▶ [To do]: Wherever a line in the records contains the word "unequal", return that line.

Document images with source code

****

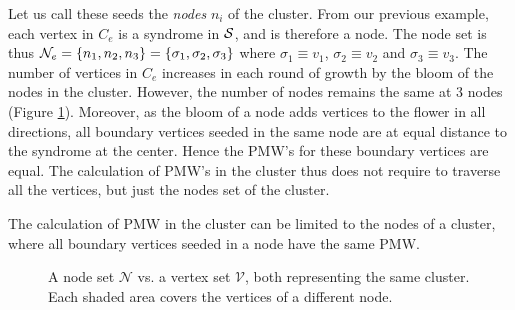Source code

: Let us call these seeds the \emph{nodes} $n_i$ of the cluster. From our previous example, each vertex in $C_e$ is a syndrome in $\mathcal{S}$, and is therefore a node. The node set is thus $\mathcal{N}_e = \{n_1, n_2, n_3\} = \{\sigma_1, \sigma_2, \sigma_3\}$ where $\sigma_1 \equiv v_1$, $\sigma_2 \equiv v_2$ and $\sigma_3 \equiv v_3$. The number of vertices in $C_e$ increases in each round of growth by the bloom of the nodes in the cluster. However, the number of nodes remains the same at 3 nodes (Figure \ref{fig:nodesetpmw}). Moreover, as the bloom of a node adds vertices to the flower in all directions, all boundary vertices seeded in the same node are at equal distance to the syndrome at the center. Hence the PMW's for these boundary vertices are equal. The calculation of PMW's in the cluster thus does not require to traverse all the vertices, but just the nodes set of the cluster.

\begin{lemma}
  The calculation of PMW in the cluster can be limited to the nodes of a cluster, where all boundary vertices seeded in a node have the same PMW.
\end{lemma}

\begin{figure}
 \centering
  \caption{A node set $\mathcal{N}$ vs. a vertex set $\mathcal{V}$, both representing the same cluster. Each shaded area covers the vertices of a different  node.}\label{fig:nodesetpmw}
\end{figure}


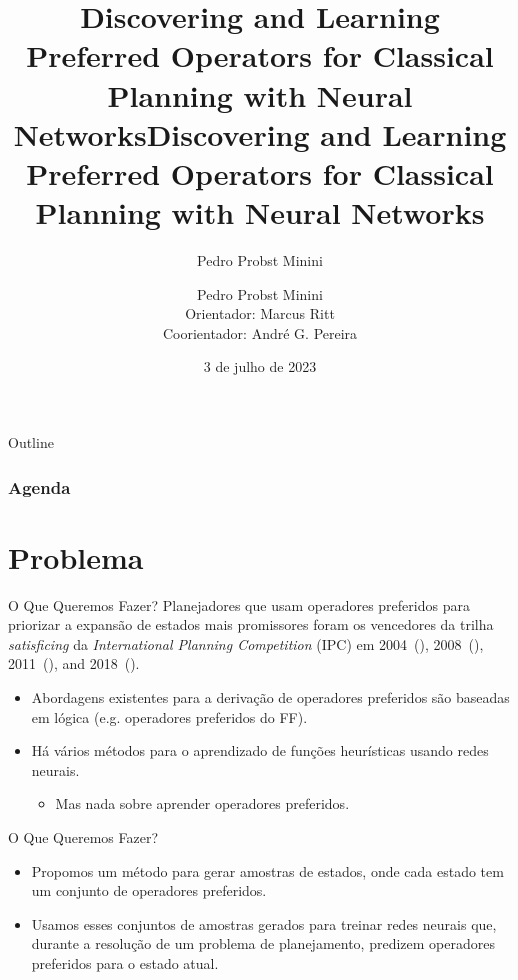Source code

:\documentclass{beamer}
\title[Discovering and Learning Preferred Operators]{Discovering and Learning Preferred Operators for Classical Planning with Neural Networks}
\author{Pedro Probst Minini}
\title[Discovering and Learning Preferred Operators]
      {Discovering and Learning Preferred Operators for Classical Planning with Neural Networks}
\date{3 de julho de 2023}
\author{Pedro Probst Minini \\ \vspace{0.3cm} Orientador: Marcus Ritt \\ Coorientador: André G. Pereira}
\institute{Instituto de Informática --- UFRGS}
\begin{document}

\begin{frame}[plain]
  \titlepage
\end{frame}

\begin{frame}{Outline}
  \frametitle{Agenda}
  \tableofcontents
\end{frame}

\section{Problema}
\begin{frame}{O Que Queremos Fazer?}
Planejadores que usam operadores preferidos para \alert{priorizar a expansão de estados mais promissores} foram os vencedores da trilha \emph{satisficing} da \emph{International Planning Competition} (IPC) em \alert{2004}~(\cite{Helmert/2006}), \alert{2008}~(\cite{Richter.lama.etal/2010}), \alert{2011}~(\cite{Richter.lama.etal/2011}), and \alert{2018}~(\cite{Seipp-fast.etal/2018}).

\pause
\begin{itemize}
  \item Abordagens existentes para a derivação de operadores preferidos são baseadas em lógica (e.g. operadores preferidos do FF).
  \pause
  \item Há vários métodos para o \alert{aprendizado de funções heurísticas} usando redes neurais.
  \begin{itemize}
    \item Mas nada sobre aprender operadores preferidos.
  \end{itemize}
\end{itemize}
\end{frame}

\begin{frame}{O Que Queremos Fazer?}
\begin{itemize}
  \item Propomos um método para gerar amostras de estados, onde \alert{cada estado tem um conjunto de operadores preferidos}.
  \pause
  \item Usamos esses conjuntos de amostras gerados para \alert{treinar redes neurais} que, durante a resolução de um problema de planejamento, predizem operadores preferidos para o estado atual.
\end{itemize}
\end{frame}
\end{document}
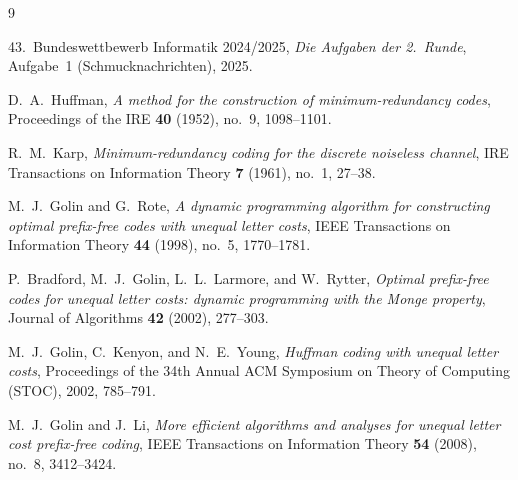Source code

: \documentclass[a4paper,10pt,english]{scrartcl}
\begin{document}
\begin{thebibliography}{9}

43.~Bundeswettbewerb Informatik 2024/2025, \emph{Die Aufgaben der 2.~Runde}, Aufgabe~1 (Schmucknachrichten), 2025.

D.~A.~Huffman,
\emph{A method for the construction of minimum-redundancy codes},
Proceedings of the IRE \textbf{40} (1952), no.~9, 1098--1101.

R.~M.~Karp,
\emph{Minimum-redundancy coding for the discrete noiseless channel},
IRE Transactions on Information Theory \textbf{7} (1961), no.~1, 27--38.

M.~J.~Golin and G.~Rote,
\emph{A dynamic programming algorithm for constructing optimal prefix-free codes with unequal letter costs},
IEEE Transactions on Information Theory \textbf{44} (1998), no.~5, 1770--1781.

P.~Bradford, M.~J.~Golin, L.~L.~Larmore, and W.~Rytter,
\emph{Optimal prefix-free codes for unequal letter costs: dynamic programming with the Monge property},
Journal of Algorithms \textbf{42} (2002), 277--303.

M.~J.~Golin, C.~Kenyon, and N.~E.~Young,
\emph{Huffman coding with unequal letter costs},
Proceedings of the 34th Annual ACM Symposium on Theory of Computing (STOC), 2002, 785--791.

M.~J.~Golin and J.~Li,
\emph{More efficient algorithms and analyses for unequal letter cost prefix-free coding},
IEEE Transactions on Information Theory \textbf{54} (2008), no.~8, 3412--3424.

\end{thebibliography}
\end{document}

****

▶ [Exercise response]:
\emph{A dynamic programming algorithm for constructing optimal prefix-free codes with unequal letter costs},
\emph{Optimal prefix-free codes for unequal letter costs: dynamic programming with the Monge property},
\emph{Huffman coding with unequal letter costs},
\emph{More efficient algorithms and analyses for unequal letter cost prefix-free coding},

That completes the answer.